A terceira diferença é a mais significativa de todas. No Fórum da Liberdade, as pessoas são convidadas a falar conforme sua experiência no trato do assunto. Nenhum sapateiro, ali, vai além das chinelas. A mim, por exemplo, ninguém ali faz perguntas sobre desemprego ou carência habitacional, problemas com os quais só tive contato na condição de vítima atônita, e dos quais tudo o que eu teria a dizer é que de fato são uma bela encrenca. No entanto, tenho me saído melhor em áreas como educação, cultura, história etc., e o Fórum da Liberdade me pergunta exatamente sobre isso. Para falar do sistema bancário, traz o Gustavo Franco, que soube fazer a coisa andar. Para falar da empresa privada, chama o dr. Jorge Gerdau, que tem uma que funciona. E assim por diante.  Já o pessoal do Fórum Social anuncia possuir a solução para males de grande porte: a miséria das nações pobres, a exclusão social e coisas assim. Seria justo esperar que essas criaturas nos mostrassem sua folha de realizações — ou pelo menos a de sua ideologia — no concernente à solução desses problemas. Poderíamos perguntar, por exemplo: a quantos seres humanos o socialismo já deu uma vida melhor? Se excluirmos os membros da “nomenklatura”, que obviamente tiveram a melhor das vidas, a cifra que obteremos em resposta só não é nula porque é negativa: em quase todas as nações socialistas o padrão de vida é hoje inferior ao de antes do socialismo. Na melhor das hipóteses, é igual: quando Cuba se gaba de ter o terceiro ou quarto lugar do continente em qualidade de saúde ou educação, omite que já os tinha desde 1951, oito anos antes da revolução.
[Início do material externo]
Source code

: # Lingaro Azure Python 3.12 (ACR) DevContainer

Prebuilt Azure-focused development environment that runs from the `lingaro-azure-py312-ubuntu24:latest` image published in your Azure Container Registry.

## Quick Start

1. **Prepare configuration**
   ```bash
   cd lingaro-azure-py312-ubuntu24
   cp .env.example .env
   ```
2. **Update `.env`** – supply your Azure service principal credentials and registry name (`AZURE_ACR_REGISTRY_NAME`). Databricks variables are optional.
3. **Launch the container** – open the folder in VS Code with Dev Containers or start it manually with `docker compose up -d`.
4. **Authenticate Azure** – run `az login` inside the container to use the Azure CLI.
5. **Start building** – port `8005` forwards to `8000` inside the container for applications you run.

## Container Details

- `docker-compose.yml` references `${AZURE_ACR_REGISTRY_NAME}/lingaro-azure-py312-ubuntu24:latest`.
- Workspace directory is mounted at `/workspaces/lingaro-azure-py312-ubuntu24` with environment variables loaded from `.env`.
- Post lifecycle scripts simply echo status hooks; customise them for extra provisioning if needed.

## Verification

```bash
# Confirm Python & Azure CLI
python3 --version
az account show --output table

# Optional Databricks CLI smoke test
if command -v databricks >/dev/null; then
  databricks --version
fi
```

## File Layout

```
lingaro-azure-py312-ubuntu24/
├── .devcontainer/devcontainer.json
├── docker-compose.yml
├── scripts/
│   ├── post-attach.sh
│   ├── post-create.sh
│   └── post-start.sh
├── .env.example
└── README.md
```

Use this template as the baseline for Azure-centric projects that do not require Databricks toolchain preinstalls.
Em outros países, como o Vietnam, a fome e a miséria alcançam níveis apocalípticos, enquanto na China o salário médio de um trabalhador, após meio século de morticínios redentores “soi disant” destinados a elevar seu padrão de vida, é de 40 dólares.

Em contrapartida, nesse vale de lágrimas que é o capitalismo, a fração mais pobre da população norte-americana e européia de hoje tem um nível de consumo muito superior ao da classe média dos anos 50. Já na África, que segundo os doutrinários socialistas experimentaria um florescimento econômico espantoso tão logo os europeus fossem embora de lá com seus malditos investimentos colonialistas, populações inteiras hoje morrem à míngua, e o Fórum Social, segundo nos anunciou neste mesmo jornal o inesquecível sr. Luiz Marques, nos mostrará que isso é culpa dos pérfidos ex-colonialistas que já não botam mais seu dinheiro lá. Tal é o “know how” que essa gente virá transmitir aos gaúchos em troca do dinheiro dos seus impostos.

De todos os problemas econômicos do mundo, os doutrinários socialistas só resolveram, até agora, um único: o seu próprio. Cada um deles tem um bom emprego em universidade, jornal ou instituição de pesquisa em prósperos países capitalistas, e nenhum jamais foi idiota o bastante para se propor a resolver, não os problemas “do mundo”, mas o de algum país socialista. Não se atrevendo a cuidar do seu próprio quintal, eles se tornaram especialistas em dar palpites no alheio: o socialismo, como se sabe, não tem vida autônoma, mas se alimenta das doações de diletantes capitalistas insanos de Nova York e Genebra, que o sustentam mais ou menos como quem mantém, em casa, uma criação de jacarés. Em retribuição, os jacarés mostram os dentes e sacodem as caudas para impressionar as visitas.  Essa será toda a utilidade do Fórum Social. A diferença é que o salário dos jacarés não será pago por capitalistas insanos de Nova York e Genebra, mas pelos contribuintes gaúchos.